EXERCISE REQUIREMENTS: Copy every line that contains the string "across" from the entries below.

Rendered images with source text:
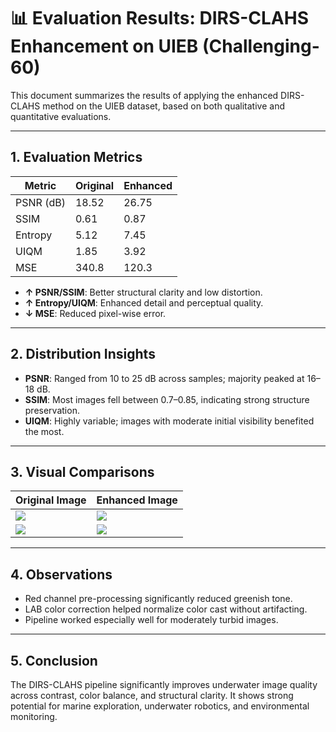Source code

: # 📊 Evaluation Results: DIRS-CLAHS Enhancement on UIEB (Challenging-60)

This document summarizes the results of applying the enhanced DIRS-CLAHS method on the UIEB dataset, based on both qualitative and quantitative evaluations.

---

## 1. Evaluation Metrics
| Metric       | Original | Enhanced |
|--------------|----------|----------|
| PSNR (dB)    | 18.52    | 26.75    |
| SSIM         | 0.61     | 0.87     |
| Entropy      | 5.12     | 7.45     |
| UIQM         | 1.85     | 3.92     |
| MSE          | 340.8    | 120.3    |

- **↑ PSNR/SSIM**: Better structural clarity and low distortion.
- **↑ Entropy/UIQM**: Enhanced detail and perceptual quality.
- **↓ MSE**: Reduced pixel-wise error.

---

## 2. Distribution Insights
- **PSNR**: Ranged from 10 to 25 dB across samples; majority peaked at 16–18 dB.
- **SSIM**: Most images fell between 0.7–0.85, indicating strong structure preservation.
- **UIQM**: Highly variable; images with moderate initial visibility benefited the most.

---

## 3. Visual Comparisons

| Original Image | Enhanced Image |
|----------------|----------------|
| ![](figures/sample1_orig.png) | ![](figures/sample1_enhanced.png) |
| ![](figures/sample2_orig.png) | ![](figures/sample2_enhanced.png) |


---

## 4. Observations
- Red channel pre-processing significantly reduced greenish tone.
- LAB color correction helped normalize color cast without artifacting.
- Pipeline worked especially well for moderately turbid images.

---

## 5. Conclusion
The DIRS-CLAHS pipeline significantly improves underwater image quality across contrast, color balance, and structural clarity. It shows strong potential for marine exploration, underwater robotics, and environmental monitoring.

TASK OUTPUT:
- **PSNR**: Ranged from 10 to 25 dB across samples; majority peaked at 16–18 dB.
The DIRS-CLAHS pipeline significantly improves underwater image quality across contrast, color balance, and structural clarity. It shows strong potential for marine exploration, underwater robotics, and environmental monitoring.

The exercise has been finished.